- [Exercise aim]: Only these lines, please: the first one of the records through the one containing "- [Diretrizes de", retyped exactly, both ends included and pictures omitted.

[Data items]
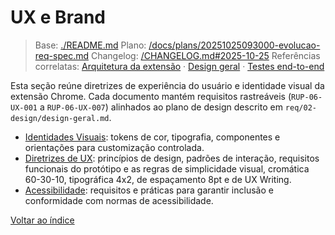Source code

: <!-- req/06-ux-brand/README.md -->
# UX e Brand

> Base: [./README.md](./README.md)
> Plano: [/docs/plans/20251025093000-evolucao-req-spec.md](/docs/plans/20251025093000-evolucao-req-spec.md)
> Changelog: [/CHANGELOG.md#2025-10-25](/CHANGELOG.md#2025-10-25)
> Referências correlatas: [Arquitetura da extensão](/req/01-arquitetura/arquitetura-da-extensao-spec.md) · [Design geral](/req/02-design/design-geral-spec.md) · [Testes end-to-end](/req/04-testes-e-validacao/testes-end-to-end-spec.md)

Esta seção reúne diretrizes de experiência do usuário e identidade visual da extensão Chrome. Cada documento mantém requisitos rastreáveis (`RUP-06-UX-001` a `RUP-06-UX-007`) alinhados ao plano de design descrito em `req/02-design/design-geral.md`.

- [Identidades Visuais](identidades-visuais-spec.md): tokens de cor, tipografia, componentes e orientações para customização controlada.
- [Diretrizes de UX](diretrizes-de-ux-spec.md): princípios de design, padrões de interação, requisitos funcionais do protótipo e as regras de simplicidade visual, cromática 60-30-10, tipográfica 4x2, de espaçamento 8pt e de UX Writing.
- [Acessibilidade](acessibilidade-spec.md): requisitos e práticas para garantir inclusão e conformidade com normas de acessibilidade.

[Voltar ao índice](../README-spec.md)
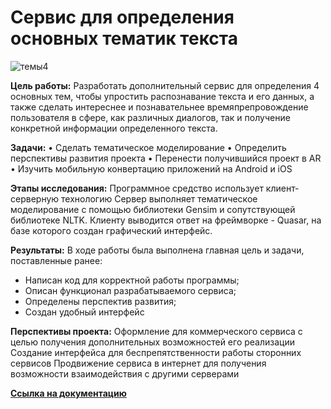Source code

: # Сервис для определения основных тематик текста

![темы4](https://user-images.githubusercontent.com/95929550/154800401-40d2994e-4de8-4dec-90fc-36aa690ba50d.jpg)

**Цель работы:**     Разработать дополнительный сервис для определения 4 основных тем, чтобы упростить распознавание текста и его данных, а также сделать интереснее и познавательнее времяпрепровождение пользователя в сфере, как различных диалогов, так и получение конкретной информации определенного текста.

**Задачи:** •	Сделать тематическое моделирование
        •	Определить перспективы развития проекта
        •	Перенести получившийся проект в AR 
        •	Изучить мобильную конвертацию приложений на Android и iOS

**Этапы исследования:** Программное  средство использует клиент-серверную технологию 
Сервер выполняет тематическое моделирование с помощью библиотеки Gensim и сопутствующей библиотеке NLTK.
Клиенту выводится ответ на фреймворке - Quasar, на базе которого создан графический интерфейс.

**Результаты:**
В ходе работы была выполнена главная цель и задачи, поставленные ранее:
- Написан код для корректной работы программы;
- Описан функционал разрабатываемого сервиса;
- Определены перспектив развития;
- Создан удобный интерфейс

**Перспективы проекта:** Оформление для коммерческого сервиса с целью получения дополнительных возможностей его реализации
Создание интерфейса для беспрепятственности работы сторонних сервисов
Продвижение сервиса в интернет для получения возможности взаимодействия с другими серверами 

[**Ссылка на документацию**](/Документы)
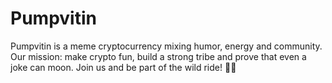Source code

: # Pumpvitin
Pumpvitin is a meme cryptocurrency mixing humor, energy and community. Our mission: make crypto fun, build a strong tribe and prove that even a joke can moon. Join us and be part of the wild ride! 🚀💊

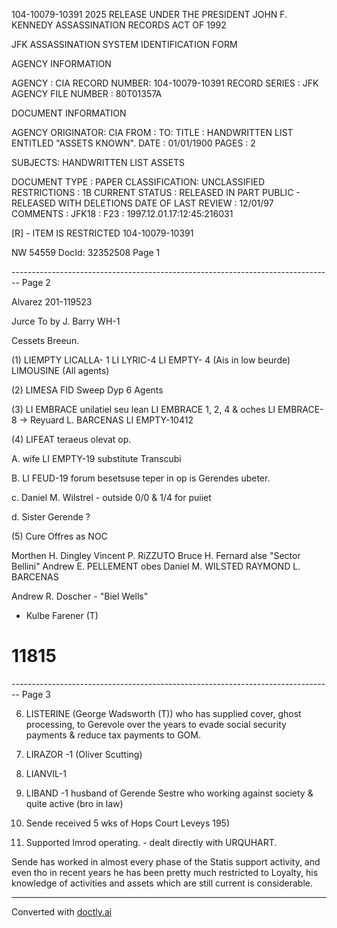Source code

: 104-10079-10391 2025 RELEASE UNDER THE PRESIDENT JOHN F. KENNEDY ASSASSINATION RECORDS ACT OF 1992

JFK ASSASSINATION SYSTEM
IDENTIFICATION FORM

AGENCY INFORMATION

AGENCY : CIA
RECORD NUMBER: 104-10079-10391
RECORD SERIES : JFK
AGENCY FILE NUMBER : 80T01357A

DOCUMENT INFORMATION

AGENCY ORIGINATOR: CIA
FROM :
TO:
TITLE : HANDWRITTEN LIST ENTITLED "ASSETS KNOWN".
DATE : 01/01/1900
PAGES : 2

SUBJECTS: HANDWRITTEN
LIST
ASSETS

DOCUMENT TYPE : PAPER
CLASSIFICATION: UNCLASSIFIED
RESTRICTIONS : 1B
CURRENT STATUS : RELEASED IN PART PUBLIC - RELEASED WITH DELETIONS
DATE OF LAST REVIEW : 12/01/97
COMMENTS : JFK18 : F23 : 1997.12.01.17:12:45:216031

[R] - ITEM IS RESTRICTED 104-10079-10391

NW 54559 DocId: 32352508 Page 1


-------------------------------------------------------------------------------- Page 2

Alvarez 201-119523

Jurce To
by J. Barry
WH-1

Cessets Breeun.

(1) LIEMPTY
LICALLA- 1
LI LYRIC-4
LI EMPTY- 4 (Ais in low beurde)
LIMOUSINE
(All agents)

(2) LIMESA FID Sweep Dyp
6 Agents

(3) LI EMBRACE unilatiel seu lean
LI EMBRACE 1, 2, 4 & oches
LI EMBRACE-8 → Reyuard L. BARCENAS
LI EMPTY-10412

(4) LIFEAT teraeus olevat op.

A. wife LI EMPTY-19 substitute Transcubi

B. LI FEUD-19 forum besetsuse teper in op is Gerendes ubeter.

c. Daniel M. Wilstrel - outside 0/0 & 1/4 for puiiet

d. Sister Gerende ?

(5) Cure Offres as NOC

Morthen H. Dingley
Vincent P. RiZZUTO
Bruce H. Fernard alse "Sector Bellini"
Andrew E. PELLEMENT obes
Daniel M. WILSTED
RAYMOND L. BARCENAS

Andrew R. Doscher -
"Biel Wells"
- Kulbe Farener (T)

# 11815


-------------------------------------------------------------------------------- Page 3

6. LISTERINE (George Wadsworth (T)) who has supplied cover, ghost processing, to Gerevole over the years to evade social security payments & reduce tax payments to GOM.

7. LIRAZOR -1 (Oliver Scutting)

8. LIANVIL-1

9. LIBAND -1 husband of Gerende Sestre who working against society & quite active (bro in law)

10. Sende received 5 wks of Hops Court Leveys 195)

11. Supported Imrod operating. - dealt directly with URQUHART.

Sende has worked in almost every phase of the Statis support activity, and even tho in recent years he has been pretty much restricted to Loyalty, his knowledge of activities and assets which are still current is considerable.


---
Converted with [doctly.ai](https://doctly.ai)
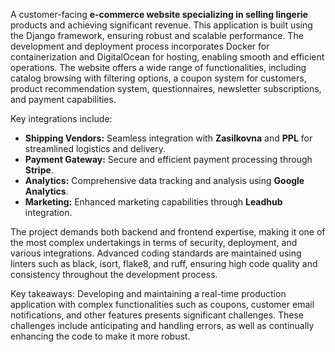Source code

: A customer-facing **e-commerce website specializing in selling lingerie** products and achieving significant revenue. This application is built using the Django framework, ensuring robust and scalable performance. The development and deployment process incorporates Docker for containerization and DigitalOcean for hosting, enabling smooth and efficient operations. The website offers a wide range of functionalities, including catalog browsing with filtering options, a coupon system for customers, product recommendation system, questionnaires, newsletter subscriptions, and payment capabilities.

Key integrations include:

- **Shipping Vendors:** Seamless integration with **Zasilkovna** and **PPL** for streamlined logistics and delivery.
- **Payment Gateway:** Secure and efficient payment processing through **Stripe**.
- **Analytics:** Comprehensive data tracking and analysis using **Google Analytics**.
- **Marketing:** Enhanced marketing capabilities through **Leadhub** integration.

The project demands both backend and frontend expertise, making it one of the most complex undertakings in terms of security, deployment, and various integrations. Advanced coding standards are maintained using linters such as black, isort, flake8, and ruff, ensuring high code quality and consistency throughout the development process.

Key takeaways: Developing and maintaining a real-time production application with complex functionalities such as coupons, customer email notifications, and other features presents significant challenges. These challenges include anticipating and handling errors, as well as continually enhancing the code to make it more robust.
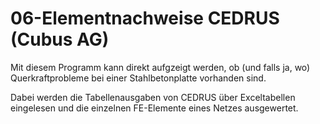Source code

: # 06-Elementnachweise CEDRUS (Cubus AG)

Mit diesem Programm kann direkt aufgzeigt werden, ob (und falls ja, wo) Querkraftprobleme bei einer Stahlbetonplatte vorhanden sind. 

Dabei werden die Tabellenausgaben von CEDRUS über Exceltabellen eingelesen und die einzelnen FE-Elemente eines Netzes ausgewertet.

- [Solution to this task]:
Source code

: <!-- req/06-ux-brand/README.md -->
# UX e Brand

> Base: [./README.md](./README.md)
> Plano: [/docs/plans/20251025093000-evolucao-req-spec.md](/docs/plans/20251025093000-evolucao-req-spec.md)
> Changelog: [/CHANGELOG.md#2025-10-25](/CHANGELOG.md#2025-10-25)
> Referências correlatas: [Arquitetura da extensão](/req/01-arquitetura/arquitetura-da-extensao-spec.md) · [Design geral](/req/02-design/design-geral-spec.md) · [Testes end-to-end](/req/04-testes-e-validacao/testes-end-to-end-spec.md)

Esta seção reúne diretrizes de experiência do usuário e identidade visual da extensão Chrome. Cada documento mantém requisitos rastreáveis (`RUP-06-UX-001` a `RUP-06-UX-007`) alinhados ao plano de design descrito em `req/02-design/design-geral.md`.

- [Identidades Visuais](identidades-visuais-spec.md): tokens de cor, tipografia, componentes e orientações para customização controlada.
- [Diretrizes de UX](diretrizes-de-ux-spec.md): princípios de design, padrões de interação, requisitos funcionais do protótipo e as regras de simplicidade visual, cromática 60-30-10, tipográfica 4x2, de espaçamento 8pt e de UX Writing.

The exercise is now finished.